### Task
Should a line below contain the word "Google", report it.
::::
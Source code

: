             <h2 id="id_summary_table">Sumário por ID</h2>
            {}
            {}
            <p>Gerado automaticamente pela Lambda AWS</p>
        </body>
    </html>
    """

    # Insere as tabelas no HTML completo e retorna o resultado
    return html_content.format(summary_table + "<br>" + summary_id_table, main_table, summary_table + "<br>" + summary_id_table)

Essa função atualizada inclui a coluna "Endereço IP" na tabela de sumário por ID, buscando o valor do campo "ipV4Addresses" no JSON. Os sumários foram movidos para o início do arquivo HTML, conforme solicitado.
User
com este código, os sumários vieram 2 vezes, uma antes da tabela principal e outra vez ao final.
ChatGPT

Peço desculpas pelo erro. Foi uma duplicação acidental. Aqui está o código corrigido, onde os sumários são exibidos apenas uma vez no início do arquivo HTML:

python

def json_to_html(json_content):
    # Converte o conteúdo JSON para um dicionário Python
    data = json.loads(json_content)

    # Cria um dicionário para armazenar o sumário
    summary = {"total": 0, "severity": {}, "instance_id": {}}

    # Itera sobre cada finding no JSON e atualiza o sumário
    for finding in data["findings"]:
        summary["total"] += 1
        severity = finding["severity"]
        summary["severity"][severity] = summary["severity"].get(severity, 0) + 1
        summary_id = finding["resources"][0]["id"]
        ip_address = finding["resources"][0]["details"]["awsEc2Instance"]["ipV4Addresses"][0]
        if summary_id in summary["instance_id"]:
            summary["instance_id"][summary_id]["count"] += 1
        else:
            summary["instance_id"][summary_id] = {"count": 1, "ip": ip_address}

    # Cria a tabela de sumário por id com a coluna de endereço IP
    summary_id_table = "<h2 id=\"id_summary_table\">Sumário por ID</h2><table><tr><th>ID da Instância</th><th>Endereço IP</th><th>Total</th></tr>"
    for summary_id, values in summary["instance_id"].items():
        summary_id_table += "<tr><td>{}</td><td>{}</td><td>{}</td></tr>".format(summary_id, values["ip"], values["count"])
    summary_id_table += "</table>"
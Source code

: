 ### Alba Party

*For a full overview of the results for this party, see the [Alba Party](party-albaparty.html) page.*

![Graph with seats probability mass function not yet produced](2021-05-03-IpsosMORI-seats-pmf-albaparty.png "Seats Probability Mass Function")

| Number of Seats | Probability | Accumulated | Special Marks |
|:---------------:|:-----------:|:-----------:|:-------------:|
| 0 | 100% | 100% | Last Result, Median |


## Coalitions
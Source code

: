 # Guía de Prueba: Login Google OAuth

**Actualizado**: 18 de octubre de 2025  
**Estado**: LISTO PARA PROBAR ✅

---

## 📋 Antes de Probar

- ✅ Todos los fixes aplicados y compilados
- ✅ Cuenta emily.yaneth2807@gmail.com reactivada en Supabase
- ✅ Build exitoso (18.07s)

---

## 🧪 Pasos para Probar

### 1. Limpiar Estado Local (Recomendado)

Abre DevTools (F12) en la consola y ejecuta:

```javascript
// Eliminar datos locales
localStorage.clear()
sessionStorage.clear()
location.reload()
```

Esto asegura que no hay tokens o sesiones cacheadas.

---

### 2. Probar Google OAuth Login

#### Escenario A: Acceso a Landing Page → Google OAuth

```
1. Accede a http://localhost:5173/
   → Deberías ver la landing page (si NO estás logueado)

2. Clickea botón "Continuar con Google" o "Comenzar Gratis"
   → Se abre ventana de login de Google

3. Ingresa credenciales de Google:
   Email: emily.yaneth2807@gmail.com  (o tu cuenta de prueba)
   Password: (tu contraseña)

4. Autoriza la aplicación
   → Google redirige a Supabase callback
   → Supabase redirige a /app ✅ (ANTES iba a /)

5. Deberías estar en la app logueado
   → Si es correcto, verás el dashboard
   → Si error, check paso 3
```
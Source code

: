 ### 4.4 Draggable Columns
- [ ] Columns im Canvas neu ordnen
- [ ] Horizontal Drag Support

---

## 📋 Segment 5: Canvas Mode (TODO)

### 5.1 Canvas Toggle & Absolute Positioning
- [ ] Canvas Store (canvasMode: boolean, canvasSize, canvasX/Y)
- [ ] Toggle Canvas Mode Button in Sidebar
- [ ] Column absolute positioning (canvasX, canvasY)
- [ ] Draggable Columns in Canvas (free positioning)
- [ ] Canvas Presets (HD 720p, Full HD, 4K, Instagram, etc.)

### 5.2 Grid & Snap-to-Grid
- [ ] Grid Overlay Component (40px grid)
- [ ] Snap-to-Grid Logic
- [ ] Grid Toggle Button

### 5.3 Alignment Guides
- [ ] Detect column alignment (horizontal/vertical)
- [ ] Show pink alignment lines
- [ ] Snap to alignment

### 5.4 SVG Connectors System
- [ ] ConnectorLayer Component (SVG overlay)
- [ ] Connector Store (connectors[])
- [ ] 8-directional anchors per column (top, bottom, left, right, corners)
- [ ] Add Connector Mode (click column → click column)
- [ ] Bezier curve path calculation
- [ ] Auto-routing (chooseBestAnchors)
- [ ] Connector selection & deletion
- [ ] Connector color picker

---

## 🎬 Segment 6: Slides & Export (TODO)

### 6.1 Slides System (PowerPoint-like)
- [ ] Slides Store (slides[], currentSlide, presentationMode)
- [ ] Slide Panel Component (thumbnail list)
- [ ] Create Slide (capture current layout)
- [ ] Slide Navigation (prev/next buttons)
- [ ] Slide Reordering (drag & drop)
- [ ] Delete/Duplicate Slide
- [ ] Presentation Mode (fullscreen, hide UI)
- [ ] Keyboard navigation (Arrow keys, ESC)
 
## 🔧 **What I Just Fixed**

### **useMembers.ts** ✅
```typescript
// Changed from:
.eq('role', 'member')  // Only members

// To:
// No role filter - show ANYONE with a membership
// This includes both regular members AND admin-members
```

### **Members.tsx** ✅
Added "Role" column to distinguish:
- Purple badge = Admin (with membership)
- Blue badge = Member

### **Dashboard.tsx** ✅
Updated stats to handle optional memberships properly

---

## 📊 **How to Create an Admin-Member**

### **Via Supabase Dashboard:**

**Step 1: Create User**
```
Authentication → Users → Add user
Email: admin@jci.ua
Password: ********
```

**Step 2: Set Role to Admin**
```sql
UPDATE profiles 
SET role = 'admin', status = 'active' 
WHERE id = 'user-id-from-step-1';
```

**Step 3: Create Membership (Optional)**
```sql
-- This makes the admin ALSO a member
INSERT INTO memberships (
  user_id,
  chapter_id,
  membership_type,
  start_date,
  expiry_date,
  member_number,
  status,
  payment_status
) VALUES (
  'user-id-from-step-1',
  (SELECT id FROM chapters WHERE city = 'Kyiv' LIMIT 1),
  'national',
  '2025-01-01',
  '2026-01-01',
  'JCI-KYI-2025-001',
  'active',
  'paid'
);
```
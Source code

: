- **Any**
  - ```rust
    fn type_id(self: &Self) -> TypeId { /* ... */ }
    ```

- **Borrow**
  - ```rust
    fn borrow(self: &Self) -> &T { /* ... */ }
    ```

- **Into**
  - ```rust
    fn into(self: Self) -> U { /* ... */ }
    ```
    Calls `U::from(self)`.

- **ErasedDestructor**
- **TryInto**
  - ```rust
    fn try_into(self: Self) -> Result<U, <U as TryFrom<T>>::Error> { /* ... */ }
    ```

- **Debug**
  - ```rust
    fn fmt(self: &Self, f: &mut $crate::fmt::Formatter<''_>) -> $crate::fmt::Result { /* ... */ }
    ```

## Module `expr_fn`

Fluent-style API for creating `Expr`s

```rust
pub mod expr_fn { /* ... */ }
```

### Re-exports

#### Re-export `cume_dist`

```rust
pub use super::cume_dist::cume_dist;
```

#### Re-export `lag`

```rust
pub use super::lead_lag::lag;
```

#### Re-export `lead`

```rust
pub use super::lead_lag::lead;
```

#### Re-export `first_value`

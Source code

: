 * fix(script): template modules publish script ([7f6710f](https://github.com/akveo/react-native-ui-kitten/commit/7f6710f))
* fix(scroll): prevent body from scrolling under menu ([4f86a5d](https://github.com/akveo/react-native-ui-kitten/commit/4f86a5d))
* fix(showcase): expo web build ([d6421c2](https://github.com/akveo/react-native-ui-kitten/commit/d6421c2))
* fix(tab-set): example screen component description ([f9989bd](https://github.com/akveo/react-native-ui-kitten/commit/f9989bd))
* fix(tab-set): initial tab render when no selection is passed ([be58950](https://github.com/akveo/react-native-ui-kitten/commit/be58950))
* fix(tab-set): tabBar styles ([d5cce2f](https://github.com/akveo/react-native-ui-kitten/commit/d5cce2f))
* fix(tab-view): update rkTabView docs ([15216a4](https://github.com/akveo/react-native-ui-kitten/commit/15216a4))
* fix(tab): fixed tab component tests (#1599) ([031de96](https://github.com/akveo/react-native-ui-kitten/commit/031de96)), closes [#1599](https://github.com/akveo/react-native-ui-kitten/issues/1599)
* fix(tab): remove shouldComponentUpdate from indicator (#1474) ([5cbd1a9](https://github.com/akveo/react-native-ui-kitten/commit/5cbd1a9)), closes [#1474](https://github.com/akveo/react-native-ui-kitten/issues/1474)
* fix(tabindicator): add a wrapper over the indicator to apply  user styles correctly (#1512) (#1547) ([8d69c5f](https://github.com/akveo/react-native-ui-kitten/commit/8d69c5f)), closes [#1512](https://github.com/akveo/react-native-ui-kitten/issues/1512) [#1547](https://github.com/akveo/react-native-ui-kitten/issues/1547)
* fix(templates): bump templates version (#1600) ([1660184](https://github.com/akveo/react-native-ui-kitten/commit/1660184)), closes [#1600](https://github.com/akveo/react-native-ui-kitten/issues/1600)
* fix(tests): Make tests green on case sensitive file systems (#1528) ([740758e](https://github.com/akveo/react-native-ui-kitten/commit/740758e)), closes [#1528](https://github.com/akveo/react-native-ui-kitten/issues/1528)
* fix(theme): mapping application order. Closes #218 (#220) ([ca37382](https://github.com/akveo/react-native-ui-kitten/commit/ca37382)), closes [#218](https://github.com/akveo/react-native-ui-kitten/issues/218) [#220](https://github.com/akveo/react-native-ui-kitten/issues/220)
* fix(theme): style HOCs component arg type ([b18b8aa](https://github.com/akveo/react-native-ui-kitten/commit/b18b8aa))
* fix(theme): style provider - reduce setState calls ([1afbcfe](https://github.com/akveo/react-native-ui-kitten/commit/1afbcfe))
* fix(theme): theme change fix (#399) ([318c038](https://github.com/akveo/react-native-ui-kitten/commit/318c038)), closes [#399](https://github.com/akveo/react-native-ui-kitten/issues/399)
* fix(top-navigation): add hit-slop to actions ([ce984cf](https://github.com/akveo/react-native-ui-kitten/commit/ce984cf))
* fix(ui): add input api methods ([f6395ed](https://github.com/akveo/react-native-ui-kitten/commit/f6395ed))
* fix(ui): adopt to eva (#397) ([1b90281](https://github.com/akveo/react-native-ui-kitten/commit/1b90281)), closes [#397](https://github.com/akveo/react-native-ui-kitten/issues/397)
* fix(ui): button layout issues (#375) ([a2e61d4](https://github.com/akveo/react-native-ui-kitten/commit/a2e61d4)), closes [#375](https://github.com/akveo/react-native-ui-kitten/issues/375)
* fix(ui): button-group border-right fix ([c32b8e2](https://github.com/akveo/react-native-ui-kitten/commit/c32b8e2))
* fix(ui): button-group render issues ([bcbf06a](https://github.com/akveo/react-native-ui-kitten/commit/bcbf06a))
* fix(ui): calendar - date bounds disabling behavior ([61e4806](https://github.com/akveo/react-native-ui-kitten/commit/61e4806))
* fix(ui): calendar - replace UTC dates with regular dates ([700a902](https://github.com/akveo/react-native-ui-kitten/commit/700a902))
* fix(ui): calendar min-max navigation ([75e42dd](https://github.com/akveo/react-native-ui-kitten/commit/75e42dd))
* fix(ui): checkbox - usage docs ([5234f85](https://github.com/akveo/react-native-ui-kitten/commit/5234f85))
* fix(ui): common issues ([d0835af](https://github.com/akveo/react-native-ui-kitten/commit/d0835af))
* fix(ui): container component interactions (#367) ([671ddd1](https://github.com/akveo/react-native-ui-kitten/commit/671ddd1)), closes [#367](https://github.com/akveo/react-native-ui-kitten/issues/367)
::::
### Answer section
: # Guía de Prueba: Login Google OAuth
### 2. Probar Google OAuth Login
#### Escenario A: Acceso a Landing Page → Google OAuth
2. Clickea botón "Continuar con Google" o "Comenzar Gratis"
   → Se abre ventana de login de Google
3. Ingresa credenciales de Google:
   → Google redirige a Supabase callback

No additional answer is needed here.